Synology announced that the security hole affected v4.3 and earlier versions of DSM, and was patched in December last year. The current DSM 5.0 is said not to be afflicted. But that’s cold comfort for users who do not religiously update their NAS with every new build that’s made available.
These kind of critical problems are made worse by the newfound abilities of NAS drives, which now routinely want to open ports in your router and firewall in order to facilitate remote access. One possible remedy is to keep your NAS drives away from public internet-facing services, in anticipation of the next security flaw that could needlessly expose your NAS and all its contents to remote hackers. Logging in to your NAS’ admin interface to check for new flagged updates ought to be a good idea, although as we found, you can’t trust this built-in update service to work, so you’d need to manually check on the maker’s website too to double-check for patches.

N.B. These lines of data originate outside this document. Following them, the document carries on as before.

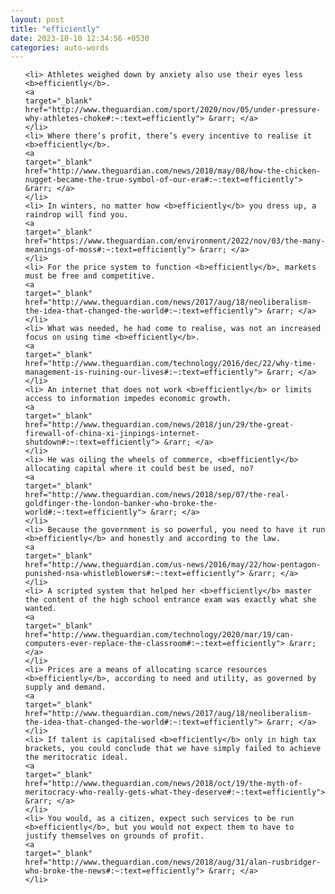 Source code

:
 ```yaml
---
layout: post
title: "efficiently"
date: 2023-10-10 12:34:56 +0530
categories: auto-words
---
```

<ol>

    <li> Athletes weighed down by anxiety also use their eyes less <b>efficiently</b>.
    <a 
    target="_blank" 
    href="http://www.theguardian.com/sport/2020/nov/05/under-pressure-why-athletes-choke#:~:text=efficiently"> &rarr; </a>
    </li>
    <li> Where there’s profit, there’s every incentive to realise it <b>efficiently</b>.
    <a 
    target="_blank" 
    href="http://www.theguardian.com/news/2018/may/08/how-the-chicken-nugget-became-the-true-symbol-of-our-era#:~:text=efficiently"> &rarr; </a>
    </li>
    <li> In winters, no matter how <b>efficiently</b> you dress up, a raindrop will find you.
    <a 
    target="_blank" 
    href="https://www.theguardian.com/environment/2022/nov/03/the-many-meanings-of-moss#:~:text=efficiently"> &rarr; </a>
    </li>
    <li> For the price system to function <b>efficiently</b>, markets must be free and competitive.
    <a 
    target="_blank" 
    href="http://www.theguardian.com/news/2017/aug/18/neoliberalism-the-idea-that-changed-the-world#:~:text=efficiently"> &rarr; </a>
    </li>
    <li> What was needed, he had come to realise, was not an increased focus on using time <b>efficiently</b>.
    <a 
    target="_blank" 
    href="http://www.theguardian.com/technology/2016/dec/22/why-time-management-is-ruining-our-lives#:~:text=efficiently"> &rarr; </a>
    </li>
    <li> An internet that does not work <b>efficiently</b> or limits access to information impedes economic growth.
    <a 
    target="_blank" 
    href="http://www.theguardian.com/news/2018/jun/29/the-great-firewall-of-china-xi-jinpings-internet-shutdown#:~:text=efficiently"> &rarr; </a>
    </li>
    <li> He was oiling the wheels of commerce, <b>efficiently</b> allocating capital where it could best be used, no?
    <a 
    target="_blank" 
    href="http://www.theguardian.com/news/2018/sep/07/the-real-goldfinger-the-london-banker-who-broke-the-world#:~:text=efficiently"> &rarr; </a>
    </li>
    <li> Because the government is so powerful, you need to have it run <b>efficiently</b> and honestly and according to the law.
    <a 
    target="_blank" 
    href="http://www.theguardian.com/us-news/2016/may/22/how-pentagon-punished-nsa-whistleblowers#:~:text=efficiently"> &rarr; </a>
    </li>
    <li> A scripted system that helped her <b>efficiently</b> master the content of the high school entrance exam was exactly what she wanted.
    <a 
    target="_blank" 
    href="http://www.theguardian.com/technology/2020/mar/19/can-computers-ever-replace-the-classroom#:~:text=efficiently"> &rarr; </a>
    </li>
    <li> Prices are a means of allocating scarce resources <b>efficiently</b>, according to need and utility, as governed by supply and demand.
    <a 
    target="_blank" 
    href="http://www.theguardian.com/news/2017/aug/18/neoliberalism-the-idea-that-changed-the-world#:~:text=efficiently"> &rarr; </a>
    </li>
    <li> If talent is capitalised <b>efficiently</b> only in high tax brackets, you could conclude that we have simply failed to achieve the meritocratic ideal.
    <a 
    target="_blank" 
    href="http://www.theguardian.com/news/2018/oct/19/the-myth-of-meritocracy-who-really-gets-what-they-deserve#:~:text=efficiently"> &rarr; </a>
    </li>
    <li> You would, as a citizen, expect such services to be run <b>efficiently</b>, but you would not expect them to have to justify themselves on grounds of profit.
    <a 
    target="_blank" 
    href="http://www.theguardian.com/news/2018/aug/31/alan-rusbridger-who-broke-the-news#:~:text=efficiently"> &rarr; </a>
    </li>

It’s amazing what you can do with a NAS these days, and equally what ne’er-do-wells will think of too to exploit them. Most ingenious use of a NAS drive we know of so far? How about breaking in and installing Bitcoin-mining software. A strategy that abused the multi-core processing power now commonplace in many NAS drives, a cheeky strategy that earned the remote hacker an estimated £380,000 in crypto currency from his NAS-botnet.
Synology knows its success in developing and selling its products makes it a bigger target these days, and now sets the NAS firmware to automatically update itself without user intervention. Not only has the NAS taken on a PC-like role in the home and workplace, it’s now become a Windows-like malware target and has adopted Microsoft’s answer to keeping the PC patched.